Korryn Gaines who was shot and killed while holding her child (image from Morning Ledger)

If you don’t know the story of Korryn Gaines, 23, the black woman murdered by Baltimore Police Department there is a reason why.

It could be because your life doesn’t depend on knowing how the state responds to your existence. This is most likely because your life and ability to thrive is not marred with racist, classist, and sexist policies that could end your life.

On a bitter spring morning I was falsely arrested by the Oakland Police Department. Regardless of the circumstances, I was put in harms way and my black life could have been taken and I could be on the list of black women killed by police this year. Every time a black or brown person is in eye view or arms reach of an officer of the law we are at risk of dying. This is fact.

#blacklivesmatter is widely known as a hashtag that inspired a movement. A movement in response to state violence that is unchecked by law, human rights, or reason. A movement that had no start or end for some of us because each breathe black and brown people take is in direct violation to the state designed to destroy us. This system promotes racist, classist, and sexist policies that have, over centuries, creating living conditions and political environments that lead to an illegitimate rationale to implement a stronger military state to dismantle our human rights.

With such an arduous lack of equal protection under the law, black and brown men, women, and children experience an immense amount of psychological trauma from the loss of life and dismantling of our foundation. Our families are separated, our bodies are broken, and our economic ability to compete are thwarted at every turn.

Korryn Gaines had the experiences that many people with low to no income experience. Unpaid parking tickets, maybe even fines for late payments. By no means did this grant the police officers the right to break down her door and shoot her while her five year old child watched.

MSN reported that in a routine traffic stop Korryn was arrested for resisting arrest and disorderly conduct. All of which are subjective and not punishable by death. None of her offenses were worth being killed over. Her gun was legally purchased and she felt threatened. Clearly she was right to feel that way because the hour long dialogue ended with her death.

In other instances police officers talk people down who are physicallyt violent. My own cousin, who is a white man, is in prison for fighting cops for the fifth time. He may be in prison, but he is still alive.

derrick daniel thomas

After robbing and firing his gun at strangers, Derrick Daniel Thomas turned his gun on the police and the still DID NOT shoot him. (image from Madame Noir)

In other cases there is evidence of police officers using no lethal force even when guns were pointed at them by white people.  Why not Korryn? Did she not deserve the same level of discretion and credit of humanity?

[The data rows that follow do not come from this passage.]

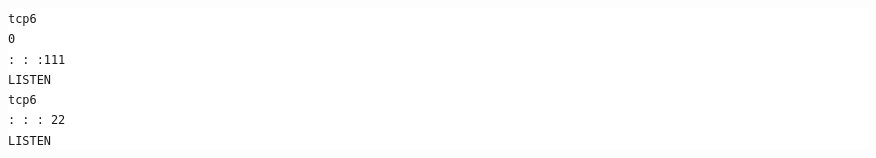     tcp6
    0
    : : :111
    LISTEN
    tcp6
    : : : 22
    LISTEN

[^66]: \[ centosdip-172-31-18-99 \~ \]$ mysql -h mysql . chowdarychilukuri . in -uroot -pRoboShop@1
    mysql: \[Warning\] Using a password on the command line interface can be insecure.
    Welcome to the MySQL monitor. Commands end with ; or \\g.
    Your MySQL connection id is 5
    Server version: 5.7. 44 MySQL Community Server (GPL)
    Copyright (c) 2000, 2021, Oracle and/or its affiliates.
    Oracle is a registered trademark of Oracle Corporation and/or its
    affiliates. Other names may be trademarks of their respective
    owners.

[^67]: mysql> show databases;
    Database
    +
    information schema
    mysql
    performance schema
    sys
    +
    4 rows in set (0.00 sec)
    mysql>

[^68]: \[ centosdip-172-31-18-99 \~ \]$ mysql -h mysql . chowdarychilukuri . in -uroot -pRoboShop@1 -e "SELECT COUNT (\*) FROM INFORMATION
    SCHEMA . SCHEMATA WHERE SCHEMA NAME= 'mysql'"
    mysql: \[Warning\] Using a password on the command line interface can be insecure.
    COUNT (\*)

[^69]: \[ centos@ip-172-31-18-99 \~ \]$ mysql -h mysql . chowdarychilukuri . in -uroot -pRoboShop@1 -SN -e "SELECT COUNT (\*) FROM INFORMA
    ION SCHEMA . SCHEMATA WHERE SCHEMA NAME= 'mysql' "
    mysql: \[Warning\] Using a password on the command line interface can be insecure.

[^70]: roboshop-ansible > ! shipping.yaml
    1
    name: install shipping component
    W N
    hosts: shipping
    4
    become: yes
    5
    vars :
    mysql_password: RoboShop@1
    tasks :
    8
    name: install maven
    9
    ansible . builtin . dnf:
    10
    name: maven
    11
    state: present
    12
    13
    name: create roboshop user
    14
    ansible . builtin . user :
    15
    name: roboshop
    16
    17
    name: Recursively remove app directory
    18
    ansible. builtin. file:
    19
    path: /app

[^1]: \[ centosdip-172-31-19-35 \~ \]$ sudo yum install ansible
[^2]: EC2 > Instances > i-0b9bbb46e9f9617d2 > Modify IAM role
[^3]: \[ centosdip-172-31-19-35 \~ \]$ git clone https://github. com/chilops/Roboshop-shellscripts.git
[^4]: \[ centos@ip-172-31-19-35 \~/Roboshop-shellscripts \]$ sudo sh roboshop. sh
[^5]: Instances (12) Info
[^6]: Edit record
[^7]: EXPLORER
[^8]: E
[^9]: "MINGW64:/c/devops/daws-76s/repos/roboshop-ansible
[^10]: $ roboshop.sh X inventory.ini X
[^11]: roboshop-ansible > @ mongodb.repo
[^12]: roboshop-ansible > ! mongodb.yaml
[^13]: (use "git add <file>..." to include in what will be committed)
[^14]: \[ centos@ip-172-31-19-35 \~ \]$ git clone https: //github. com/chilops/roboshop-ansible.git
[^15]: \[ centosdip-172-31-19-35 \~/roboshop-ansible \]$ ansible-playbook -i inventory . ini -e ansible_user=centos -e ansible_password
[^16]: Ansible
[^17]: roboshop-ansible > catalogue.service
[^18]: roboshop-ansible > ! catalogue.yaml
[^19]: roboshop-ansible > ! catalogue.yaml
[^20]: Untracked files:
[^21]: \[ centos@ip-172-31-19-35 \~/roboshop-ansible \]$ git pull
[^22]: \[ centosdip-172-31-19-35 \~/roboshop-ansible \]$ ansible-playbook -i inventory. ini -e ansible_user=centos -e ansible password
[^23]: TASK \[start and enable catalogue\] \*\*\*\*\*\*\*\*
[^24]: \[ centos@ip-172-31-18-234 \~ \]$ sudo less /var/log/messages \| grep -i mongodb
[^25]: \[ root@ip-172-31-18-234 /app/schema \]#
[^26]: \[ root@ip-172-31-18-234 /app/schema \]# cat catalogue. js
[^27]: rootdip-172-31-18-234 /app/schema \]# mongo --host mongodb . chowdarychilukuri
[^28]: name: get the categories count
[^29]: TASK \[print the count\]
[^30]: roboshop-ansible > ! web.yaml
[^31]: roboshop-ansible > @ roboshop.conf
[^32]: Untracked files:
[^33]: \[ centosdip-172-31-25-57 \~/roboshop-ansible \]$ git pull
[^34]: 3. 90. 188. 101 \| 172. 31.27.2 \| t2.micro \| null
[^35]: C
[^36]: roboshop-ansible > ! redis.yaml
[^37]: Untracked files:
[^38]: Untracked files:
[^39]: \[ centosdip-172-31-25-57 \~/roboshop-ansible \]$ ansible-playbook -i inventory. ini -e ansible_user=centos -e ansible password
[^40]: roboshop-ansible > ! user.yaml
[^41]: roboshop-ansible > ! user.yaml
[^42]: roboshop-ansible > = user.service
[^43]: \[ centosdip-172-31-25-57 \~/roboshop-ansible \]$ ansible-playbook -i inventory. ini -e ansible_user=centos -e ansible password
[^44]: \[ centosdip-172-31-25-57 \~/roboshop-ansible \]$ ansible-playbook -i inventory. ini -e ansible_user=centos -e ansible password
[^45]: centos@ip-172-31-21-157 \~/Roboshop-shellscripts \]$ sudo less /var/log/messages \| grep
[^46]: 46
[^47]: 46
[^48]: roboshop-ansible > ! cart.yaml
[^49]: C
[^50]: roboshop-ansible > ! cart.yaml
[^51]: roboshop-ansible > ! cart.yaml
[^52]: 46
[^53]: roboshop-ansible > cart.service
[^54]: \[ centos@ip-172-31-25-57 \~/roboshop-ansible \]$ ansible-playbook -i inventory. ini -e ansible_user=centos -e ansible_password
[^55]: TASK \[deamon realod and start\]
[^56]: cart . service
[^57]: \[ centos@ip-172-31-25-57 \~/roboshop-ansible \]$ ansible-playbook -i inventory. ini -e ansible_user=centos -e ansible_password
[^58]: \[ centos@ip-172-31-25-57 \~/roboshop-ansible \]$ ansible-playbook -i inventory. ini -e ansible_user=centos -e ansible_password
[^59]: TASK \[deamon realod and start\]
[^60]: F
[^61]: Robosho-shellscripts > ! mysql.yaml
[^62]: roboshop-ansible > @ mysql.repo
[^63]: mysql . repo
[^64]: \[ centosdip-172-31-25-57 \~/roboshop-ansible \]$ ansible-playbook -i inventory. ini -e ansible_user=centos -e ansible password
[^65]: \[ centos@ip-172-31-17-250 \~ \]$ netstat -Intp
[^71]: \[ centos@ip-172-31-25-57 \~/roboshop-ansible \]$ ansible-playbook -i inventory. ini -e ansible_user=centos -e ansible_password
[^72]: roboshop-ansible > ! shipping.yaml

Luckily, there was video evidence of this savage act. Video evidence taken by Korryn, not the police, that documented her case and how she defended herself. Even though the Baltimore Police Department enforced a body camera policy in July the police officers involved were not trained on using their police cameras and they were not issued cameras. This is a lack of oversight.

What bothers me to the highest degree is that Facebook responded by removing Korryn’s video. Is it not the right of Korryn Gaines to freely express herself on her own Facebook page? Did she not earn that right with the loss of her life?

Who makes the Facebook executives God over the use of the Internet? If Facebook is supposed to be an open social networking site, why restrict a woman who – is now dead – when she was trying to show how she was brutally murdered for a lack of discretion by police officers. They should be ashamed. With the removal of her videos from Facebook we see them acting in partnership with the Police state to silence the racist betrayal of our so called democratic state.

Much of the organizing work to bring dignity to communities of color in relation to the state has focused on unlawful excessive use of force by police and vigilante killings. Our response to these deaths is valid and righteous.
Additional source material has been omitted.